**How to complete this task**. Wherever the word "Shadows" turns up in a line of the entries, copy that line.

(Stored data)
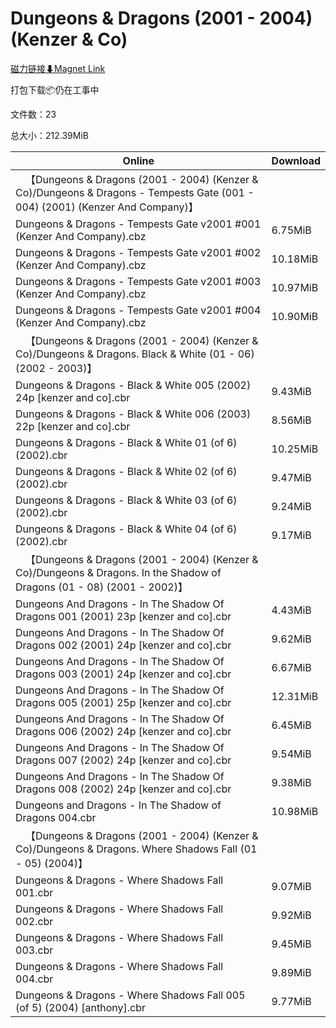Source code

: # Dungeons & Dragons (2001 - 2004) (Kenzer & Co)

[磁力链接⬇Magnet Link](magnet:?xt=urn:btih:7593c2b1260d23a3baf702b5e983227cd4a32680&dn=Dungeons%20%26%20Dragons%20%282001%20-%202004%29%20%28Kenzer%20%26%20Co%29)

打包下载📦仍在工事中

文件数：23

总大小：212.39MiB

Online | Download
--- | ---
&emsp;【Dungeons & Dragons (2001 - 2004) (Kenzer & Co)/Dungeons & Dragons - Tempests Gate (001 - 004) (2001)  (Kenzer And Company)】 | 
Dungeons & Dragons - Tempests Gate v2001 #001 (Kenzer And Company).cbz | 6.75MiB
Dungeons & Dragons - Tempests Gate v2001 #002 (Kenzer And Company).cbz | 10.18MiB
Dungeons & Dragons - Tempests Gate v2001 #003 (Kenzer And Company).cbz | 10.97MiB
Dungeons & Dragons - Tempests Gate v2001 #004 (Kenzer And Company).cbz | 10.90MiB
&emsp;【Dungeons & Dragons (2001 - 2004) (Kenzer & Co)/Dungeons & Dragons. Black & White (01 - 06) (2002 - 2003)】 | 
Dungeons & Dragons - Black & White 005 (2002) 24p \[kenzer and co\].cbr | 9.43MiB
Dungeons & Dragons - Black & White 006 (2003) 22p \[kenzer and co\].cbr | 8.56MiB
Dungeons & Dragons - Black & White 01 (of 6) (2002).cbr | 10.25MiB
Dungeons & Dragons - Black & White 02 (of 6) (2002).cbr | 9.47MiB
Dungeons & Dragons - Black & White 03 (of 6) (2002).cbr | 9.24MiB
Dungeons & Dragons - Black & White 04 (of 6) (2002).cbr | 9.17MiB
&emsp;【Dungeons & Dragons (2001 - 2004) (Kenzer & Co)/Dungeons & Dragons. In the Shadow of Dragons (01 - 08) (2001 - 2002)】 | 
Dungeons And Dragons - In The Shadow Of Dragons 001 (2001) 23p \[kenzer and co\].cbr | 4.43MiB
Dungeons And Dragons - In The Shadow Of Dragons 002 (2001) 24p \[kenzer and co\].cbr | 9.62MiB
Dungeons And Dragons - In The Shadow Of Dragons 003 (2001) 24p \[kenzer and co\].cbr | 6.67MiB
Dungeons And Dragons - In The Shadow Of Dragons 005 (2001) 25p \[kenzer and co\].cbr | 12.31MiB
Dungeons And Dragons - In The Shadow Of Dragons 006 (2002) 24p \[kenzer and co\].cbr | 6.45MiB
Dungeons And Dragons - In The Shadow Of Dragons 007 (2002) 24p \[kenzer and co\].cbr | 9.54MiB
Dungeons And Dragons - In The Shadow Of Dragons 008 (2002) 24p \[kenzer and co\].cbr | 9.38MiB
Dungeons and Dragons - In The Shadow of Dragons 004.cbr | 10.98MiB
&emsp;【Dungeons & Dragons (2001 - 2004) (Kenzer & Co)/Dungeons & Dragons. Where Shadows Fall (01 - 05) (2004)】 | 
Dungeons & Dragons - Where Shadows Fall 001.cbr | 9.07MiB
Dungeons & Dragons - Where Shadows Fall 002.cbr | 9.92MiB
Dungeons & Dragons - Where Shadows Fall 003.cbr | 9.45MiB
Dungeons & Dragons - Where Shadows Fall 004.cbr | 9.89MiB
Dungeons & Dragons - Where Shadows Fall 005 (of 5) (2004) \[anthony\].cbr | 9.77MiB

**Finished task**.
&emsp;【Dungeons & Dragons (2001 - 2004) (Kenzer & Co)/Dungeons & Dragons. Where Shadows Fall (01 - 05) (2004)】 | 
Dungeons & Dragons - Where Shadows Fall 001.cbr | 9.07MiB
Dungeons & Dragons - Where Shadows Fall 002.cbr | 9.92MiB
Dungeons & Dragons - Where Shadows Fall 003.cbr | 9.45MiB
Dungeons & Dragons - Where Shadows Fall 004.cbr | 9.89MiB
Dungeons & Dragons - Where Shadows Fall 005 (of 5) (2004) \[anthony\].cbr | 9.77MiB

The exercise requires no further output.